There will likely always be a search for a perfect definition of “impact” when it comes to investments. Whether it’s a question of how impact is generated, what form it takes, or how to quantitatively measure its extent, the particulars are going to be discussed for years to come. The discussion has been going on for a while, even if the conversation has changed somewhat: investing in socially responsible initiatives goes back to when modern stock markets first began to take shape and concerns were more about whether or not to invest in certain stocks—like tobacco or alcohol—that had good financial returns. However, modern impact investing is less about excluding and more about building on and including good works.

The Ford Foundation’s History of Impact Investing

In April 1967, the Ford Foundation’s staff had a belief that philanthropy wasn’t the opposite of investments, but that those two concepts existed on a spectrum. With this in mind, they presented their trustees with a report entitled Program-Directed Investments. The report went over well: the following year, the foundation worked for and got a ruling from the IRS that allowed them to create program-related investments (PRIs), then a new investment vehicle.

The Ford Foundation has put more than $670 million into PRIs that aid in affordable housing, equal access to financial services and markets, job creation, arts and culture, and other socially responsible efforts. The law considers PRIs—which can take forms like loans, guarantees, and equity—to be charitable investments, and therefore they must meet legal standards for charitable causes and come out of a foundation’s program budget. While they’re expected to be repaid, PRIs are not necessarily expected to provide financial returns: they are designed to align with a foundation’s commitments in a way that allows them to tap into new and creative uses for endowments that other investors can’t or won’t do.

The Future of Ford Foundation’s Impact Investing

Given their past legacy of philanthropy and Henry Ford II’s call to closely examine the responsibilities that companies and foundations have toward the communities in which they exist, the Ford Foundation made the decision to keep their history moving forward. Over the next 10 years, the foundation will gradually invest up to $1 billion of their endowment in mission-related investment (MRI) funds. This investment is rooted in their mission and will complement existing grant-making and PRI efforts and help to build and reshape the economy as well as the young impact investing sector. Like PRIs, MRIs are designed to use the power of endowments to achieve the mission that the foundation sets out to achieve: unlike PRIs, however, MRIs are more expected to achieve financial returns and provide larger amounts of capital to fulfill multiple bottom lines.

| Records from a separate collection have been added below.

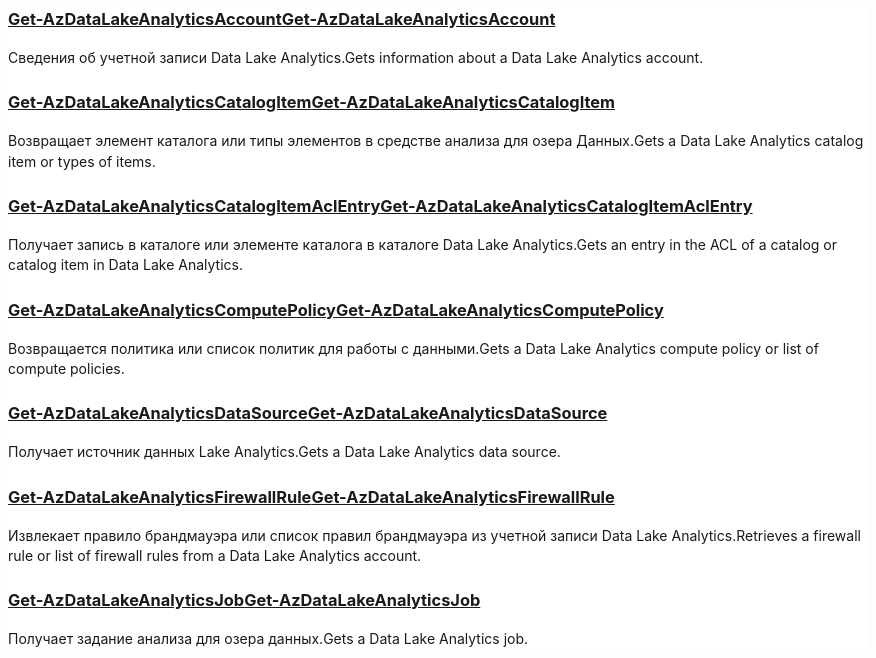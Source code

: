 ### [<span data-ttu-id="7e21b-110">Get-AzDataLakeAnalyticsAccount</span><span class="sxs-lookup"><span data-stu-id="7e21b-110">Get-AzDataLakeAnalyticsAccount</span></span>](Get-AzDataLakeAnalyticsAccount.md)
<span data-ttu-id="7e21b-111">Сведения об учетной записи Data Lake Analytics.</span><span class="sxs-lookup"><span data-stu-id="7e21b-111">Gets information about a Data Lake Analytics account.</span></span>

### [<span data-ttu-id="7e21b-112">Get-AzDataLakeAnalyticsCatalogItem</span><span class="sxs-lookup"><span data-stu-id="7e21b-112">Get-AzDataLakeAnalyticsCatalogItem</span></span>](Get-AzDataLakeAnalyticsCatalogItem.md)
<span data-ttu-id="7e21b-113">Возвращает элемент каталога или типы элементов в средстве анализа для озера Данных.</span><span class="sxs-lookup"><span data-stu-id="7e21b-113">Gets a Data Lake Analytics catalog item or types of items.</span></span>

### [<span data-ttu-id="7e21b-114">Get-AzDataLakeAnalyticsCatalogItemAclEntry</span><span class="sxs-lookup"><span data-stu-id="7e21b-114">Get-AzDataLakeAnalyticsCatalogItemAclEntry</span></span>](Get-AzDataLakeAnalyticsCatalogItemAclEntry.md)
<span data-ttu-id="7e21b-115">Получает запись в каталоге или элементе каталога в каталоге Data Lake Analytics.</span><span class="sxs-lookup"><span data-stu-id="7e21b-115">Gets an entry in the ACL of a catalog or catalog item in Data Lake Analytics.</span></span>

### [<span data-ttu-id="7e21b-116">Get-AzDataLakeAnalyticsComputePolicy</span><span class="sxs-lookup"><span data-stu-id="7e21b-116">Get-AzDataLakeAnalyticsComputePolicy</span></span>](Get-AzDataLakeAnalyticsComputePolicy.md)
<span data-ttu-id="7e21b-117">Возвращается политика или список политик для работы с данными.</span><span class="sxs-lookup"><span data-stu-id="7e21b-117">Gets a Data Lake Analytics compute policy or list of compute policies.</span></span>

### [<span data-ttu-id="7e21b-118">Get-AzDataLakeAnalyticsDataSource</span><span class="sxs-lookup"><span data-stu-id="7e21b-118">Get-AzDataLakeAnalyticsDataSource</span></span>](Get-AzDataLakeAnalyticsDataSource.md)
<span data-ttu-id="7e21b-119">Получает источник данных Lake Analytics.</span><span class="sxs-lookup"><span data-stu-id="7e21b-119">Gets a Data Lake Analytics data source.</span></span>

### [<span data-ttu-id="7e21b-120">Get-AzDataLakeAnalyticsFirewallRule</span><span class="sxs-lookup"><span data-stu-id="7e21b-120">Get-AzDataLakeAnalyticsFirewallRule</span></span>](Get-AzDataLakeAnalyticsFirewallRule.md)
<span data-ttu-id="7e21b-121">Извлекает правило брандмауэра или список правил брандмауэра из учетной записи Data Lake Analytics.</span><span class="sxs-lookup"><span data-stu-id="7e21b-121">Retrieves a firewall rule or list of firewall rules from a Data Lake Analytics account.</span></span>

### [<span data-ttu-id="7e21b-122">Get-AzDataLakeAnalyticsJob</span><span class="sxs-lookup"><span data-stu-id="7e21b-122">Get-AzDataLakeAnalyticsJob</span></span>](Get-AzDataLakeAnalyticsJob.md)
<span data-ttu-id="7e21b-123">Получает задание анализа для озера данных.</span><span class="sxs-lookup"><span data-stu-id="7e21b-123">Gets a Data Lake Analytics job.</span></span>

How American Foundations Approach Impact Investing

The Ford Foundation isn’t the first foundation to commit part of its endowments to social betterment, and it will not be the last to take on this important mission. As investors demand sustainable and responsible investment options, all kinds of players in the capital market are making moves to provide them, and they’re in the best place to do so. So why haven’t they? There are three big reasons.


It hasn’t always been clear whether MRIs could meet the standards that investors required or the government requirements about how foundations could invest their endowments. However, the United States Treasury wanted to encourage MRIs because of how good they are for the world. Their legality was officially clarified and established as of last year.


When splitting the focus between financial and social returns, there will be questions about whether an MRI can do either well—and whether there’s enough data to satisfy prudent investors. While this field needs to grow and mature in order to get consistent data, there’s enough financial growth in this investment area that there’s a reason to be reassured. With regards to social returns, there are much more precise tools to measure impact and a number of councils and organizations dedicated to taking measures to improve impact investing.

Board Responsibilities

Foundation boards, no matter how socially responsible the foundation strives to be, have a primary focus of being able to sustain their grant-making power. After all, there are investment portfolios to consider. It’s important that foundations make smart investments for their own finances, for the work that they do, and for all of the smaller organizations that rely on the support that they provide. However, responsibility with these investments is the way forward, and just like the world can evolve, so can MRI funds and the foundations that invest in them.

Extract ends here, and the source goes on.